The little problems of fly-fishing constitute so much of that journey. How do we get a fly to that fish tucked under the tag alders? How can we make that cast across conflicting currents? Is this the right fly? Would an emerger be a better choice? Why didn’t that fish eat my fly? What kind of bird is that? These intensely absorbing little problems are the meat that makes the sip of wine at the end taste so much better. Enjoy the whole meal, not just the desert if you will.

What if we were fated like Theodore Castwell to catch a fish on every cast? We would be in hell much like old Ted.

Predictability is the enemy of variety, and variety is the spice of our angling. NOT knowing what is around that next bend of the river is as important as knowing what fly the fish are taking. The inability to predict results and the dilemmas that arise make us think and reason, speculate and form theories, which change every time the river bends again.

We are involved in the hope for a bright connection, not just connected without connection like Mr. Castwell. If the fishing is good, we need to judge how much is ‘Enough.’ If we don’t, we may become drunk with reward and no longer taste the wine.

I hooked my largest fish of the year on a bamboo fly rod resurrected from the dead by an expert restorer. It is a unique rod to say the least. It may be one of a kind and the maker was an eccentric genius. I fought the fish and got a jump out of it… enough to tell that it was a chrome female steelhead with just a hint of rose around the cheek. Then the fish got off. I smiled and walked off the run, leaving it to my two partners. I had sipped this exquisite wine and tasted enough. Another time I hooked and landed a beautiful fish in Idaho, and spent the rest of the time on the run eating wild blackberries at riverside.

Was I slowing down, or just sucking the marrow out of life without as the quote goes “Choking on the bone…?” Perhaps both, for they are related.

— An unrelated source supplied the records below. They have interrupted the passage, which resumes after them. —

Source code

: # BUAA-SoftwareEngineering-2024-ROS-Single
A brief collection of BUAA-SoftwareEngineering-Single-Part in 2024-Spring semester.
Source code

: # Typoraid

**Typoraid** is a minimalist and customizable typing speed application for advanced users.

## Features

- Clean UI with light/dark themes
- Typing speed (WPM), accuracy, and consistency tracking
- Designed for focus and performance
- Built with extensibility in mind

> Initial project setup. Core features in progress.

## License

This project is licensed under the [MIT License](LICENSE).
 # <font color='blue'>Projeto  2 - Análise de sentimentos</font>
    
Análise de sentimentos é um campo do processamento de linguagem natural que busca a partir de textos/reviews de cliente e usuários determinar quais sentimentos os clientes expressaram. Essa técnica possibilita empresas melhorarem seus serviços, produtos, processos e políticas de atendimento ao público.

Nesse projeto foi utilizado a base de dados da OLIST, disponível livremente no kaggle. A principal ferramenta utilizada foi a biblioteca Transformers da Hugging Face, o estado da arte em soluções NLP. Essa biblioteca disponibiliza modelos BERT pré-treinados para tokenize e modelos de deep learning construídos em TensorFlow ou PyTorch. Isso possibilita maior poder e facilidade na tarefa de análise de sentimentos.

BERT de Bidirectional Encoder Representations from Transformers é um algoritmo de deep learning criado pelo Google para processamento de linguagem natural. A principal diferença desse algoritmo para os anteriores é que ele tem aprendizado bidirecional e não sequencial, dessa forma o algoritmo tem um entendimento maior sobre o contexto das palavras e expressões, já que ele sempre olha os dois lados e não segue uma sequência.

The anglers I enjoy fishing with the most appreciate time on the water without qualifications. A few fish may equate a great day, as does seeing an eagle, making a memorable cast and hooking an especially difficult trout of only 10 inches, enjoying a good apple and sandwich on the bank, or simply being happy for someone else to express joy at catching a fish.

The word ‘Memorable’ stands out to me here, for when I close my eyes and begin to drift off to sleep, I never see the fish, only the beautiful scenery and the water. Those memories are what we are out there for, not just numbers of fish.

But then there IS the catching element, and without it the journey would rather lack a conclusion, however scenic and memorable that journey is. If we got skunked all the time, we would be in a different little corner of hell than Mr. Castwell, but just as bothered. Getting skunked can also be a good thing, for it wets the appetite. We will get them ‘Next time!’ When that next time comes the wine tastes just a little bit sweeter.

So I will be fishing tomorrow. Catching? That remains to be seen… but I will savor the day nonetheless.

Thursday, June 26, 2014

Trout are like a box of chocolates…

Trout are like a box of chocolates… you never know what you are going to get
Or…Dry fly fishing and the mysteries of probability.


Predictability…

 If this sport were entirely predictable, we wouldn’t enjoy it so much. The very unpredictability, and resulting challenges and on the water problem solving is what makes fly-fishing a thinking sport, and none more than fishing the dry-fly on a trout stream. Predicting bug hatches and a trout’s reaction or lack of reaction to them is an inexact science at best. Yes, we can hypothesize what SHOULD happen during a set period of time given the temperature of the water, cloud cover, the angles of the sun, water clarity, etc., but in reality, what should happen becomes more what  could not happen. Like predicting the weather. There might be a tornado forming in that storm, or not. The squall line might drift off and miss us entirely, or we might be caught under the bridge as hail falls dangerously around us. We just don’t know. Life and fishing are not an exact science. Laws are not always universal. Theories may or may not play out before our eyes.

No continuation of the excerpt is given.